1. Hadoop: The Definitive Guide: Storage and Analysis at Internet Scale
by Tom White
It is currently in its fourth edition and has more than 750 pages. It is in some way “Hadoop Bible” where you’ll learn how to build and maintain reliable, scalable, distributed systems with Apache Hadoop. This book is ideal for programmers who want to analyze datasets of any size. It is also good for administrators looking for setting up and running Hadoop clusters. It explains how things work and how different systems fit together.
One of the most popular guides which explains everything in a clear writing style. This book will teach you MapReduce from basic to a level where you can write your own applications. It includes fundamentals for Flume/Sqoop used in data transfers. This Hadoop book is the best guide for beginners.
2. Hadoop in Practice
by Alex Holmes
It has 500 jam-packed pages in its second edition. It has 85 examples jam-packed in Q & A format. These use cases will help you learn the ways of building and deploying specific solution suiting the requirements. It shares over a hundred different best practices and techniques for Big Data analysis. You will learn about using and integrating tools like Spark, Impala, MapReduce, and R.
This book addresses specific requirements like querying data using Pig and writing log file loader. With every use case, you will learn how to build a solution for each. As you go along you will find yourself becoming comfortable with Hadoop. The updated second version elaborates previous tutorials. It gives a detailed explanation of the same. It also presents the source code in a more optimized way. This book is not meant for beginners. One should have some basic knowledge about MapReduce and little Hadoop experience.

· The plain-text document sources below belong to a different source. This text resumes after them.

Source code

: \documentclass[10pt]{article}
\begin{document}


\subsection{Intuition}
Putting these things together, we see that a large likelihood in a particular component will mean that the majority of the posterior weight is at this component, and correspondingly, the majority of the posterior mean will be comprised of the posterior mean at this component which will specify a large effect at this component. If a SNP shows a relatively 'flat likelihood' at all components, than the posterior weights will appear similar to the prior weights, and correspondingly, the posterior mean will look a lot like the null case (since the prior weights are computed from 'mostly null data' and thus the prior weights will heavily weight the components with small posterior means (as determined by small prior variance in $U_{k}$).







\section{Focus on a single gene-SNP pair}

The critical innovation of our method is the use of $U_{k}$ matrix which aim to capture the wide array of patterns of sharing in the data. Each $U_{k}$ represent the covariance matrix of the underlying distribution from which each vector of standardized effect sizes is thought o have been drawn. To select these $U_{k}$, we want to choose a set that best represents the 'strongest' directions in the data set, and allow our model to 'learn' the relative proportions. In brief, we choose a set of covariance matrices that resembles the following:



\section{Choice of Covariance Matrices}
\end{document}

3. Big Data Analytics with Hadoop 3.0
by Sridhar Alla
It has 482 pages. One of the key features of this Hadoop book is that you can learn effective big data analytics on cloud. It teaches how to use big data tools such as R, Python, Spark, Flink etc and integrate it with Hadoop. It helps you explore real-world examples using Hadoop 3.

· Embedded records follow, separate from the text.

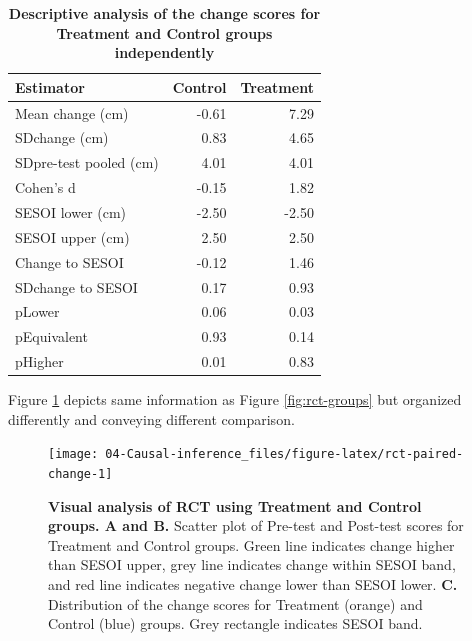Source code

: \documentclass[
]{book}
\begin{document}
\begin{table}

\caption{\label{tab:rct-change}\textbf{Descriptive analysis of the change scores for Treatment and Control groups independently}}
\centering
\begin{tabular}[t]{lrr}
\toprule
Estimator & Control & Treatment\\
\midrule
Mean change (cm) & -0.61 & 7.29\\
SDchange (cm) & 0.83 & 4.65\\
SDpre-test pooled (cm) & 4.01 & 4.01\\
Cohen's d & -0.15 & 1.82\\
SESOI lower (cm) & -2.50 & -2.50\\
\addlinespace
SESOI upper (cm) & 2.50 & 2.50\\
Change to SESOI & -0.12 & 1.46\\
SDchange to SESOI & 0.17 & 0.93\\
pLower & 0.06 & 0.03\\
pEquivalent & 0.93 & 0.14\\
\addlinespace
pHigher & 0.01 & 0.83\\
\bottomrule
\end{tabular}
\end{table}

Figure \ref{fig:rct-paired-change} depicts same information as Figure \ref{fig:rct-groups} but organized differently and conveying different comparison.

\begin{figure}

{\centering \texttt{[image: 04-Causal-inference\_files/figure-latex/rct-paired-change-1]} 

}

\caption{\textbf{Visual analysis of RCT using Treatment and Control groups. A and B. }Scatter plot of Pre-test and Post-test scores for Treatment and Control groups. Green line indicates change higher than SESOI upper, grey line indicates change within SESOI band, and red line indicates negative change lower than SESOI lower. \textbf{C. } Distribution of the change scores for Treatment (orange) and Control (blue) groups. Grey rectangle indicates SESOI band.}\label{fig:rct-paired-change}
\end{figure}
\end{document}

In this book of Hadoop, you will get to know new features of Hadoop 3.0 along with MapReduce, YARN, and HDFS. It will teach you how to perform Big Data Analytics in real-time using Apache Spark and Flink. You will learn to set up a Hadoop cluster on AWS Cloud. You will see how to perform analytics on AWS. This book is for those who want to perform data analytics. It will guide you to harness the powerful features of Hadoop 3.0. This book will be helpful for those who have basic conceptual knowledge of Java.
4. Hadoop Operations
by Eric Sammer
It is a 300-page book in its first edition. In this book, you will learn to set up and maintain a hefty and complex Hadoop cluster. This Apache Hadoop book will make you discover how to approach a task and perform it efficiently. There are chapters covering monitoring, maintenance, backups, troubleshooting etc.
This book covers what kind of difficulties one will face in the real world while working with Hadoop. It tells you what best practices you should adopt while solving bottleneck issues. It gives an overview of HDFS and MapReduce answering the question like why there exist and how they work. How to plan a Hadoop deployment from hardware to network settings. With all these details the book is for administrators.
5. MapReduce Design Patterns
by Donald Miner and Adam Shook
This book is of 272 pages in its first edition. It is a guide which tends to bring together important MapReduce patterns. These patterns will take less time and effort despite the industry, language or development framework you are using. The updated version of this book encapsulates a new version of Hadoop. It also contains newly available patterns such as transformations, join with secondary sort, external join etc. Apart from these it discusses MapReduce over HBase.
The goal of this Hadoop book is to fabricate projects which can scale with time and growing data. This book is for people having basic knowledge of Hadoop. This book enables you to master MapReduce algorithms. It contains ways to solve numerous Hadoop problems quickly.
6. Professional Hadoop Solutions
by Boris Lublinsky, Kevin T Smith, Alexey Yakubovich
It had 504 pages in its first edition. This book teaches us about the Hadoop framework and APIs integrated with it to solve problems encountered in production. We can learn MapReduce architecture, its components, and the MapReduce programming model. It teaches you Oozie and how to utilize it to integrate Hadoop implementations with other products.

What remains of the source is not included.